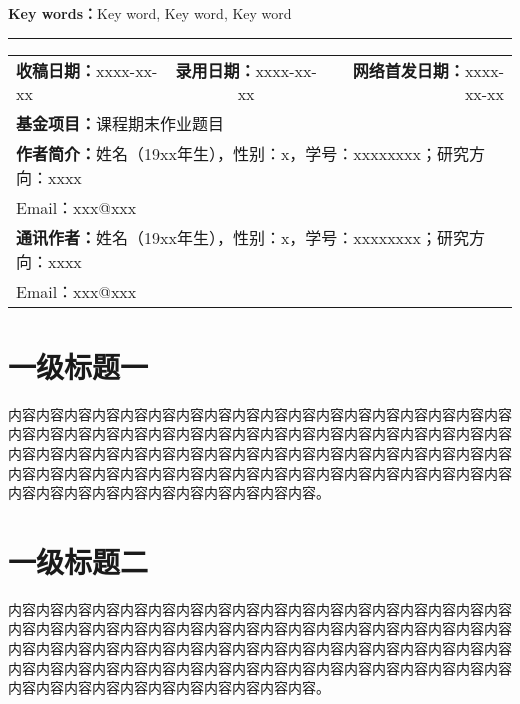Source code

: \documentclass{article}
\newcommand{\sihao}{\fontsize{14pt}{\baselineskip}\selectfont}
\newcommand{\xiaowuhao}{\fontsize{9pt}{\baselineskip}\selectfont}
\begin{document}
\noindent
\textbf{Key words：}Key word, Key word, Key word

\vspace{2cm}
\noindent\rule{40mm}{0.75pt}

\vspace{5pt}

\noindent %
\renewcommand\arraystretch{1} %
\begin{tabular}{lll}
\rule{0pt}{10pt}\xiaowuhao \textbf{收稿日期：}xxxx-xx-xx & 
\multicolumn{1}{c}{\xiaowuhao \qquad \qquad \textbf{录用日期：}xxxx-xx-xx} & 
\multicolumn{1}{r}{\xiaowuhao \textbf{网络首发日期：}xxxx-xx-xx} \\
\multicolumn{3}{l}{\xiaowuhao \textbf{基金项目：}课程期末作业题目} \\
\multicolumn{3}{l}{\xiaowuhao \textbf{作者简介：}姓名（19xx年生），性别：x，学号：xxxxxxxx；研究方向：xxxx}\\
\multicolumn{3}{l}{\xiaowuhao \qquad \qquad \quad Email：xxx@xxx}   \\
\multicolumn{3}{l}{\xiaowuhao \textbf{通讯作者：}姓名（19xx年生），性别：x，学号：xxxxxxxx；研究方向：xxxx} \\
\multicolumn{3}{l}{\xiaowuhao \qquad \qquad \quad Email：xxx@xxx}                        
\end{tabular}

\clearpage

\section{\bfseries \kaishu \sihao 一级标题一}
内容内容内容内容内容内容内容内容内容内容内容内容内容内容内容内容内容内容内容内容内容内容内容内容内容内容内容内容内容内容内容内容内容内容内容内容内容内容内容内容内容内容内容内容内容内容内容内容内容内容内容内容内容内容内容内容内容内容内容内容内容内容内容内容内容内容内容内容内容内容内容内容内容内容内容内容内容内容内容内容内容内容内容\cite{文献引用案例将2021侵权删}。

\section{\bfseries \kaishu \sihao 一级标题二}
内容内容内容内容内容内容内容内容内容内容内容内容内容内容内容内容内容内容内容内容内容内容内容内容内容内容内容内容内容内容内容内容内容内容内容内容内容内容内容内容内容内容内容内容内容内容内容内容内容内容内容内容内容内容内容内容内容内容内容内容内容内容内容内容内容内容内容内容内容内容内容内容内容内容内容内容内容内容内容内容内容内容内容。
\end{document}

-- Required work --
With the pictures removed, output the listing above exactly.

-- Written reply --
Source code

: \documentclass{article}
\newcommand{\sihao}{\fontsize{14pt}{\baselineskip}\selectfont}
\newcommand{\xiaowuhao}{\fontsize{9pt}{\baselineskip}\selectfont}
\begin{document}
\noindent
\textbf{Key words：}Key word, Key word, Key word

\vspace{2cm}
\noindent\rule{40mm}{0.75pt}

\vspace{5pt}

\noindent %
\renewcommand\arraystretch{1} %
\begin{tabular}{lll}
\rule{0pt}{10pt}\xiaowuhao \textbf{收稿日期：}xxxx-xx-xx & 
\multicolumn{1}{c}{\xiaowuhao \qquad \qquad \textbf{录用日期：}xxxx-xx-xx} & 
\multicolumn{1}{r}{\xiaowuhao \textbf{网络首发日期：}xxxx-xx-xx} \\
\multicolumn{3}{l}{\xiaowuhao \textbf{基金项目：}课程期末作业题目} \\
\multicolumn{3}{l}{\xiaowuhao \textbf{作者简介：}姓名（19xx年生），性别：x，学号：xxxxxxxx；研究方向：xxxx}\\
\multicolumn{3}{l}{\xiaowuhao \qquad \qquad \quad Email：xxx@xxx}   \\
\multicolumn{3}{l}{\xiaowuhao \textbf{通讯作者：}姓名（19xx年生），性别：x，学号：xxxxxxxx；研究方向：xxxx} \\
\multicolumn{3}{l}{\xiaowuhao \qquad \qquad \quad Email：xxx@xxx}                        
\end{tabular}

\clearpage

\section{\bfseries \kaishu \sihao 一级标题一}
内容内容内容内容内容内容内容内容内容内容内容内容内容内容内容内容内容内容内容内容内容内容内容内容内容内容内容内容内容内容内容内容内容内容内容内容内容内容内容内容内容内容内容内容内容内容内容内容内容内容内容内容内容内容内容内容内容内容内容内容内容内容内容内容内容内容内容内容内容内容内容内容内容内容内容内容内容内容内容内容内容内容内容\cite{文献引用案例将2021侵权删}。

\section{\bfseries \kaishu \sihao 一级标题二}
内容内容内容内容内容内容内容内容内容内容内容内容内容内容内容内容内容内容内容内容内容内容内容内容内容内容内容内容内容内容内容内容内容内容内容内容内容内容内容内容内容内容内容内容内容内容内容内容内容内容内容内容内容内容内容内容内容内容内容内容内容内容内容内容内容内容内容内容内容内容内容内容内容内容内容内容内容内容内容内容内容内容内容。
\end{document}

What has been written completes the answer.